Tema central: Poder de polícia estatal
Análise das alternativas
A
Errada
Está errada porque nega a constitucionalidade justamente do que o STF admitiu no Tema 532. A base informa que é constitucional a delegação legal do poder de polícia a pessoa jurídica de direito privado da Administração indireta quando houver capital social majoritariamente público, prestação exclusiva de serviço público próprio do Estado e regime não concorrencial. Esses requisitos estão todos no enunciado. Também não há inconstitucionalidade, por si só, na outorga dessa atividade à sociedade de economia mista municipal autorizada por lei específica.
B
Errada
Está errada porque afirma vício na forma de criação onde a base aponta conformidade constitucional. O art. 37, XIX, da CF exige que a sociedade de economia mista tenha sua instituição autorizada por lei específica, e o enunciado diz exatamente que a lei municipal autorizou a criação. Além disso, a atividade descrita não torna o modelo inconstitucional, porque a interpretação prevalecente do STF admite esse arranjo institucional quando presentes os requisitos do Tema 532.
C
Certa
A alternativa C está correta porque reúne os dois pontos validados pela base decisória. Primeiro, a forma de instituição está compatível com a Constituição, pois o enunciado afirma que a lei municipal autorizou a criação da sociedade de economia mista, exatamente na linha do art. 37, XIX, da CF. Segundo, a Lei nº 13.303/2016 alcança sociedades de economia mista municipais prestadoras de serviços públicos, não apenas exploradoras de atividade econômica em sentido estrito. Terceiro, o STF, no Tema 532, fixou entendimento de que é constitucional a delegação, por lei, do poder de polícia a pessoa jurídica de direito privado integrante da Administração indireta com capital majoritariamente público, que preste exclusivamente serviço público próprio do Estado e em regime não concorrencial. O enunciado reproduz esses requisitos: capital majoritário do Município, objeto exclusivo de policiamento de trânsito e autuação de infrações, e regime não concorrencial.
D
Errada
Está errada porque acerta apenas metade da questão. De fato, a delegação do poder de polícia é constitucional nas condições narradas. Mas é incorreto afirmar inconstitucionalidade da parte que outorga a atividade à sociedade de economia mista, já que a Constituição admite a autorização legal para sua instituição e a Lei nº 13.303/2016 alcança sociedades de economia mista prestadoras de serviços públicos, inclusive municipais, em consonância com o interesse coletivo.
Pegadinha da questão
A banca explorou duas confusões reais: tratar sociedade de economia mista como se não pudesse prestar serviço público e aplicar de modo automático a ideia de que poder de polícia nunca pode ser delegado a pessoa jurídica de direito privado, ignorando a exceção admitida pelo STF para entidade da Administração indireta com capital majoritariamente público, atuação exclusiva e regime não concorrencial.
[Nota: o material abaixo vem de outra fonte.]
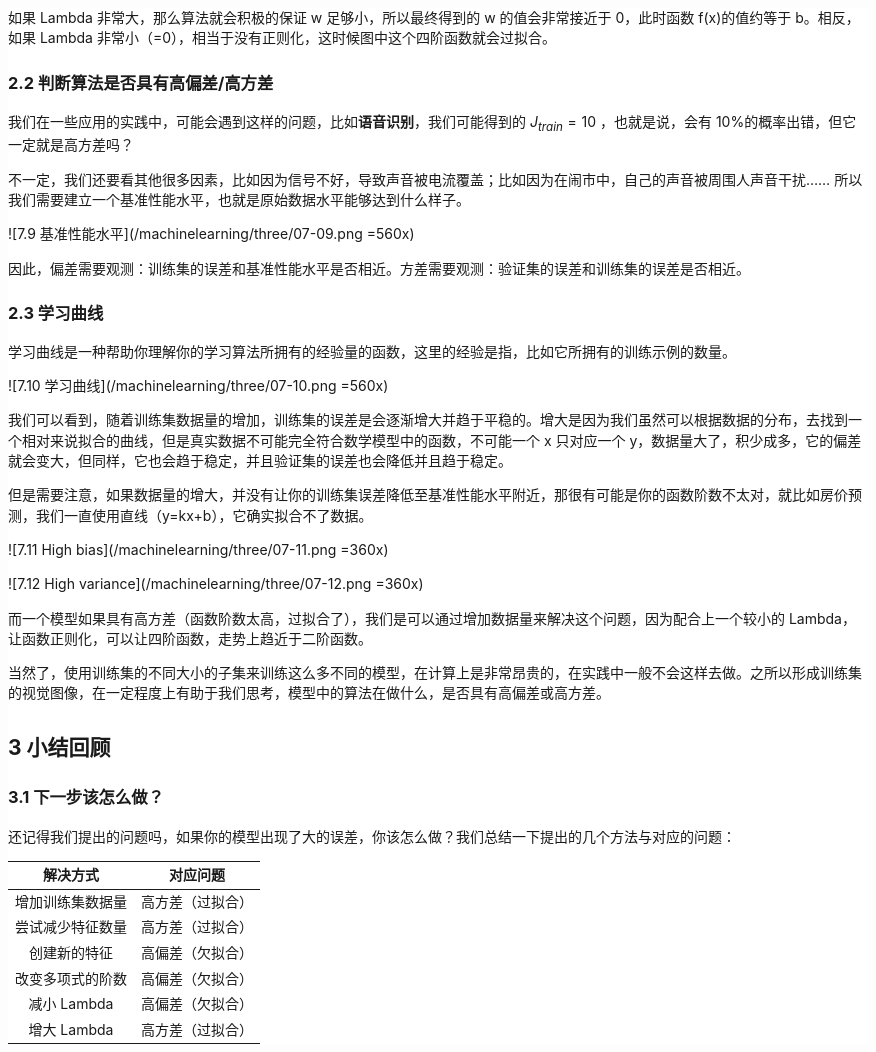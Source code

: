 如果 Lambda 非常大，那么算法就会积极的保证 w 足够小，所以最终得到的 w 的值会非常接近于 0，此时函数 f(x)的值约等于 b。相反，如果 Lambda 非常小（=0），相当于没有正则化，这时候图中这个四阶函数就会过拟合。

### 2.2 判断算法是否具有高偏差/高方差

我们在一些应用的实践中，可能会遇到这样的问题，比如**语音识别**，我们可能得到的 $J_{train}=10%$ ，也就是说，会有 10%的概率出错，但它一定就是高方差吗？

不一定，我们还要看其他很多因素，比如因为信号不好，导致声音被电流覆盖；比如因为在闹市中，自己的声音被周围人声音干扰…… 所以我们需要建立一个基准性能水平，也就是原始数据水平能够达到什么样子。

![7.9 基准性能水平](/machinelearning/three/07-09.png =560x)

因此，偏差需要观测：训练集的误差和基准性能水平是否相近。方差需要观测：验证集的误差和训练集的误差是否相近。

### 2.3 学习曲线

学习曲线是一种帮助你理解你的学习算法所拥有的经验量的函数，这里的经验是指，比如它所拥有的训练示例的数量。

![7.10 学习曲线](/machinelearning/three/07-10.png =560x)

我们可以看到，随着训练集数据量的增加，训练集的误差是会逐渐增大并趋于平稳的。增大是因为我们虽然可以根据数据的分布，去找到一个相对来说拟合的曲线，但是真实数据不可能完全符合数学模型中的函数，不可能一个 x 只对应一个 y，数据量大了，积少成多，它的偏差就会变大，但同样，它也会趋于稳定，并且验证集的误差也会降低并且趋于稳定。

但是需要注意，如果数据量的增大，并没有让你的训练集误差降低至基准性能水平附近，那很有可能是你的函数阶数不太对，就比如房价预测，我们一直使用直线（y=kx+b），它确实拟合不了数据。

<div class="layout">

![7.11 High bias](/machinelearning/three/07-11.png =360x)

![7.12 High variance](/machinelearning/three/07-12.png =360x)

</div>

而一个模型如果具有高方差（函数阶数太高，过拟合了），我们是可以通过增加数据量来解决这个问题，因为配合上一个较小的 Lambda，让函数正则化，可以让四阶函数，走势上趋近于二阶函数。

当然了，使用训练集的不同大小的子集来训练这么多不同的模型，在计算上是非常昂贵的，在实践中一般不会这样去做。之所以形成训练集的视觉图像，在一定程度上有助于我们思考，模型中的算法在做什么，是否具有高偏差或高方差。

## 3 小结回顾

### 3.1 下一步该怎么做？

还记得我们提出的问题吗，如果你的模型出现了大的误差，你该怎么做？我们总结一下提出的几个方法与对应的问题：

|     解决方式     |     对应问题     |
| :--------------: | :--------------: |
| 增加训练集数据量 | 高方差（过拟合） |
| 尝试减少特征数量 | 高方差（过拟合） |
|   创建新的特征   | 高偏差（欠拟合） |
| 改变多项式的阶数 | 高偏差（欠拟合） |
|   减小 Lambda    | 高偏差（欠拟合） |
|   增大 Lambda    | 高方差（过拟合） |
Dica para questões semelhantes
  • Verifique se a entidade é da Administração indireta, tem capital majoritariamente público, presta exclusivamente serviço público próprio do Estado e atua em regime não concorrencial; se sim, a base indica compatibilidade com o Tema 532 do STF.
  • Em sociedade de economia mista, não confunda criação direta por lei com autorização legal para instituição: o art. 37, XIX, exige autorização por lei específica.
  • Não restrinja a Lei nº 13.303/2016 às estatais exploradoras de atividade econômica em sentido estrito; a própria lei também alcança prestação de serviços públicos.
  • Se o enunciado mencionar interesse coletivo e serviço público exclusivo, isso reforça a compatibilidade do objeto com o regime jurídico da estatal segundo a base fornecida.